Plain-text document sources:
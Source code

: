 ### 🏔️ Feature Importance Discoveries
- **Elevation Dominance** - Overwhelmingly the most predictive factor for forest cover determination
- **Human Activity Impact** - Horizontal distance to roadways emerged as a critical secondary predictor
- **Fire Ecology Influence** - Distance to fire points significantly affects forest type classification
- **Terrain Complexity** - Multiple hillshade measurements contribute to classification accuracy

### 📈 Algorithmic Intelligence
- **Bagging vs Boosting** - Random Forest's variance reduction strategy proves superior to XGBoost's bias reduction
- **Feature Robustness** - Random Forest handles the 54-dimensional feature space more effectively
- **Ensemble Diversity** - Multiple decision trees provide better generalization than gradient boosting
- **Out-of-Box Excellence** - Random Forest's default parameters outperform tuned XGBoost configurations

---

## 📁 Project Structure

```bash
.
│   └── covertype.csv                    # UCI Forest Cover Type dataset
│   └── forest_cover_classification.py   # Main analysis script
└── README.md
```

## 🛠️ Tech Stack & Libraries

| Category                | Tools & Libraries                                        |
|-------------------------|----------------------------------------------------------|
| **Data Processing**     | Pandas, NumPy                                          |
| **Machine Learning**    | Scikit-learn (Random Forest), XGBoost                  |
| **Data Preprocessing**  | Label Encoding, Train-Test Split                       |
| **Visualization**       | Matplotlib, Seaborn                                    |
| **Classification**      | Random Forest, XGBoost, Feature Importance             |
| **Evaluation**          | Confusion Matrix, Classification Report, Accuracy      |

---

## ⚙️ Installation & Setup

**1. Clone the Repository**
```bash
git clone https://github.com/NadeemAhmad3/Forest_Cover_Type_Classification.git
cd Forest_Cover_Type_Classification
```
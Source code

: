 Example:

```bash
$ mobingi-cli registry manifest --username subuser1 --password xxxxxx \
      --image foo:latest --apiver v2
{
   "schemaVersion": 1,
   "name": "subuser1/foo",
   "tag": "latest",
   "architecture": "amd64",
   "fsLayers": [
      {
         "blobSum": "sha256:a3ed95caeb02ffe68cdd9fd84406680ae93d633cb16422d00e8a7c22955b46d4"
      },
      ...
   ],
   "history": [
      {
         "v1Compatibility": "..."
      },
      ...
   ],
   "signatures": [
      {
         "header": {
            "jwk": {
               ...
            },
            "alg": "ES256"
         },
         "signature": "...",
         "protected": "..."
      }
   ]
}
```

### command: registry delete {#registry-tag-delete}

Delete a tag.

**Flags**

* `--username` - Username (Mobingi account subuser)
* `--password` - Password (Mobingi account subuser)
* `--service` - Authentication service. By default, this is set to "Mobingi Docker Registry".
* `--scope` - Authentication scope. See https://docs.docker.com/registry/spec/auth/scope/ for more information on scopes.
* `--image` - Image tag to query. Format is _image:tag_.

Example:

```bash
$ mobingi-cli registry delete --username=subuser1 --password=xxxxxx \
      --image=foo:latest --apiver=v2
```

**WORK TO COMPLETE:** The records above should be printed exactly, please, from the first line through the line containing "- **Bagging vs", with both ends kept and nothing past it.

**TASK ANSWER:**
Source code

: ### 🏔️ Feature Importance Discoveries
- **Elevation Dominance** - Overwhelmingly the most predictive factor for forest cover determination
- **Human Activity Impact** - Horizontal distance to roadways emerged as a critical secondary predictor
- **Fire Ecology Influence** - Distance to fire points significantly affects forest type classification
- **Terrain Complexity** - Multiple hillshade measurements contribute to classification accuracy

### 📈 Algorithmic Intelligence
- **Bagging vs Boosting** - Random Forest's variance reduction strategy proves superior to XGBoost's bias reduction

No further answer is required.